What is being asked:
Give back every line of the material exactly, as it appears below.

Input records:
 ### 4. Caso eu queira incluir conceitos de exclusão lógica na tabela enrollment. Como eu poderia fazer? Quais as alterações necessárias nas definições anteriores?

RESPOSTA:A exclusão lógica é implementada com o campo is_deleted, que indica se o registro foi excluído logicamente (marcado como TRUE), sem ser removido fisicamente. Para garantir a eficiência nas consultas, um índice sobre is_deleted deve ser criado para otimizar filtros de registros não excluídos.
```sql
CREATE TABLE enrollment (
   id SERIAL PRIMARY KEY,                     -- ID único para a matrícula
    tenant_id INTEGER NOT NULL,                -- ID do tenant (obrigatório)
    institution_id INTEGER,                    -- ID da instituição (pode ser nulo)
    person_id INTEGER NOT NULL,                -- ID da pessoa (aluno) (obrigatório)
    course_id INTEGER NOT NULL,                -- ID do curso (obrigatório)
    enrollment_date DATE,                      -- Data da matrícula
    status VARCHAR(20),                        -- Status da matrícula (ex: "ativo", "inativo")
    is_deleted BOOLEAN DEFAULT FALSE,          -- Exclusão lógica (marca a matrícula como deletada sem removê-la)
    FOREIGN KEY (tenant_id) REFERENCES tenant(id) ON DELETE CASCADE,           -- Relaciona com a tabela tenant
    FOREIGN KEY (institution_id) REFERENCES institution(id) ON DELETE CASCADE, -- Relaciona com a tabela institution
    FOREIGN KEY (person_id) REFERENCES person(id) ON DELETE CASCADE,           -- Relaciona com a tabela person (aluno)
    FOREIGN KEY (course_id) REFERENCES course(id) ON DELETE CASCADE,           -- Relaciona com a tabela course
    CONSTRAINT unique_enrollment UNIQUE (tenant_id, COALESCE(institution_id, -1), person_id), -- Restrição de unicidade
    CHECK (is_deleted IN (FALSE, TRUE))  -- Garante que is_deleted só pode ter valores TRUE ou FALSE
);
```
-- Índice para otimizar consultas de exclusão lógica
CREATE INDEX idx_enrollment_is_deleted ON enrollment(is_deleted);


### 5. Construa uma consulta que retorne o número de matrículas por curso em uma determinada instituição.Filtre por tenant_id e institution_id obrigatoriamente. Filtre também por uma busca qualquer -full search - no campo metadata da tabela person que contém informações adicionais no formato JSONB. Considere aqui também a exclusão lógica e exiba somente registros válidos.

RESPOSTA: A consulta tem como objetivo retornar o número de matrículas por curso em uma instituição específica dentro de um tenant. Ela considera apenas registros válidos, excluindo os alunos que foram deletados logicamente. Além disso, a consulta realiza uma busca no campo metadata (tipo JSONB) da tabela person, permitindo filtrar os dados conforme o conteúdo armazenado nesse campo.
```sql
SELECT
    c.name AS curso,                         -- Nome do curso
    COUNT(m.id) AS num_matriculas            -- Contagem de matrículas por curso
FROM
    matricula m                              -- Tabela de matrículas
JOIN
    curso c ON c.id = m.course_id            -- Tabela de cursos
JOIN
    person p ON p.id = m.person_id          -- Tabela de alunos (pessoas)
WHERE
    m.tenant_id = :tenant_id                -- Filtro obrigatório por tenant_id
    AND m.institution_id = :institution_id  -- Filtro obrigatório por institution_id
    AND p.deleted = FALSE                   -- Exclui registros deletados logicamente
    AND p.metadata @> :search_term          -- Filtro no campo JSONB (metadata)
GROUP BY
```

Response to this task:
 ### 4. Caso eu queira incluir conceitos de exclusão lógica na tabela enrollment. Como eu poderia fazer? Quais as alterações necessárias nas definições anteriores?

RESPOSTA:A exclusão lógica é implementada com o campo is_deleted, que indica se o registro foi excluído logicamente (marcado como TRUE), sem ser removido fisicamente. Para garantir a eficiência nas consultas, um índice sobre is_deleted deve ser criado para otimizar filtros de registros não excluídos.
```sql
CREATE TABLE enrollment (
   id SERIAL PRIMARY KEY,                     -- ID único para a matrícula
    tenant_id INTEGER NOT NULL,                -- ID do tenant (obrigatório)
    institution_id INTEGER,                    -- ID da instituição (pode ser nulo)
    person_id INTEGER NOT NULL,                -- ID da pessoa (aluno) (obrigatório)
    course_id INTEGER NOT NULL,                -- ID do curso (obrigatório)
    enrollment_date DATE,                      -- Data da matrícula
    status VARCHAR(20),                        -- Status da matrícula (ex: "ativo", "inativo")
    is_deleted BOOLEAN DEFAULT FALSE,          -- Exclusão lógica (marca a matrícula como deletada sem removê-la)
    FOREIGN KEY (tenant_id) REFERENCES tenant(id) ON DELETE CASCADE,           -- Relaciona com a tabela tenant
    FOREIGN KEY (institution_id) REFERENCES institution(id) ON DELETE CASCADE, -- Relaciona com a tabela institution
    FOREIGN KEY (person_id) REFERENCES person(id) ON DELETE CASCADE,           -- Relaciona com a tabela person (aluno)
    FOREIGN KEY (course_id) REFERENCES course(id) ON DELETE CASCADE,           -- Relaciona com a tabela course
    CONSTRAINT unique_enrollment UNIQUE (tenant_id, COALESCE(institution_id, -1), person_id), -- Restrição de unicidade
    CHECK (is_deleted IN (FALSE, TRUE))  -- Garante que is_deleted só pode ter valores TRUE ou FALSE
);
```
-- Índice para otimizar consultas de exclusão lógica
CREATE INDEX idx_enrollment_is_deleted ON enrollment(is_deleted);


### 5. Construa uma consulta que retorne o número de matrículas por curso em uma determinada instituição.Filtre por tenant_id e institution_id obrigatoriamente. Filtre também por uma busca qualquer -full search - no campo metadata da tabela person que contém informações adicionais no formato JSONB. Considere aqui também a exclusão lógica e exiba somente registros válidos.

RESPOSTA: A consulta tem como objetivo retornar o número de matrículas por curso em uma instituição específica dentro de um tenant. Ela considera apenas registros válidos, excluindo os alunos que foram deletados logicamente. Além disso, a consulta realiza uma busca no campo metadata (tipo JSONB) da tabela person, permitindo filtrar os dados conforme o conteúdo armazenado nesse campo.
```sql
SELECT
    c.name AS curso,                         -- Nome do curso
    COUNT(m.id) AS num_matriculas            -- Contagem de matrículas por curso
FROM
    matricula m                              -- Tabela de matrículas
JOIN
    curso c ON c.id = m.course_id            -- Tabela de cursos
JOIN
    person p ON p.id = m.person_id          -- Tabela de alunos (pessoas)
WHERE
    m.tenant_id = :tenant_id                -- Filtro obrigatório por tenant_id
    AND m.institution_id = :institution_id  -- Filtro obrigatório por institution_id
    AND p.deleted = FALSE                   -- Exclui registros deletados logicamente
    AND p.metadata @> :search_term          -- Filtro no campo JSONB (metadata)
GROUP BY
```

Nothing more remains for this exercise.